By Jim Ellis
Feb. 6, 2019 — The Emerson College Polling Institute and Monmouth University just released two presidential polls, the former of Iowa voters, the latter, a national study.
The Emerson poll (Jan. 30-Feb. 2; 831 registered Iowa voters, 260 likely Iowa Democratic caucus attenders) finds former Vice President Joe Biden leading Sens. Kamala Harris (D-CA) and Bernie Sanders (I-D/VT), 29-18-15 percent, while Sen. Elizabeth Warren (D-MA) posts 11% support.
The other candidates land in single digits: ex-Rep. Beto O’Rourke (D-TX) at six percent; Sens. Cory Booker (D-NJ) and Sherrod Brown (D-OH) both with four percent; Sen. Amy Klobuchar (D-MN) has three percent; while former HUD Secretary Julian Castro posts two percent, and ex-Rep. John Delaney (D-MD) each register one percent support.

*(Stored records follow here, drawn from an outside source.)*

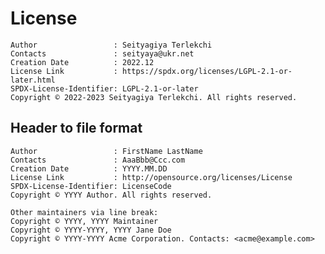 # License

    Author                 : Seityagiya Terlekchi
    Contacts               : seityaya@ukr.net
    Creation Date          : 2022.12
    License Link           : https://spdx.org/licenses/LGPL-2.1-or-later.html
    SPDX-License-Identifier: LGPL-2.1-or-later
    Copyright © 2022-2023 Seityagiya Terlekchi. All rights reserved.

## Header to file format

    Author                 : FirstName LastName
    Contacts               : AaaBbb@Ccc.com
    Creation Date          : YYYY.MM.DD
    License Link           : http://opensource.org/licenses/License
    SPDX-License-Identifier: LicenseCode
    Copyright © YYYY Author. All rights reserved.
    
    Other maintainers via line break:
    Copyright © YYYY, YYYY Maintainer
    Copyright © YYYY-YYYY, YYYY Jane Doe
    Copyright © YYYY-YYYY Acme Corporation. Contacts: <acme@example.com>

The results are consistent with previous polls conducted of the Iowa Caucus sampling universe even though the Democratic sample in this survey is very low.
During the period of Jan. 25-27, Monmouth University tested a national sample of 735 registered US voters from a pool of 805 adults to determine perceptions mostly of the Democratic candidates, but also queried the aggregate respondent universe about President Trump.
Interestingly, the Monmouth ballot test segmented very closely to what Emerson produced in Iowa. Nationally, Biden posts 29 percent support, the same preference number that Emerson found in Iowa. The national poll, however, reverses second and third positions from the Hawkeye State listing. Here, Monmouth finds Sen. Sanders in second place with 16 percent, followed by Harris’ 11 percent. Sen. Warren drops to eight percent on the national scale, and ex-Rep. O’Rourke records seven percent support.
Yet, from the Monmouth poll, in another similarity to the Iowa Emerson findings, the Democratic cell segment is simply too small – 313 from the Monmouth sample – to accurately depict how the Democratic candidates stand from a national perspective. Even so, the fact that the candidate standing and polling divide was numerically very similar in the two polls, one of the country as a whole and the other for the first key voting state, is of some significance.
Although neither Sen. Ted Cruz (R-TX) nor ex-Ohio Gov. John Kasich are giving any indication that they would challenge President Trump for the Republican nomination, Monmouth tested such potential pairings. Overall, among the tested Republicans, 49 percent say they want to see Trump run unopposed for re-nomination, but 43 percent would prefer him to face primary opposition.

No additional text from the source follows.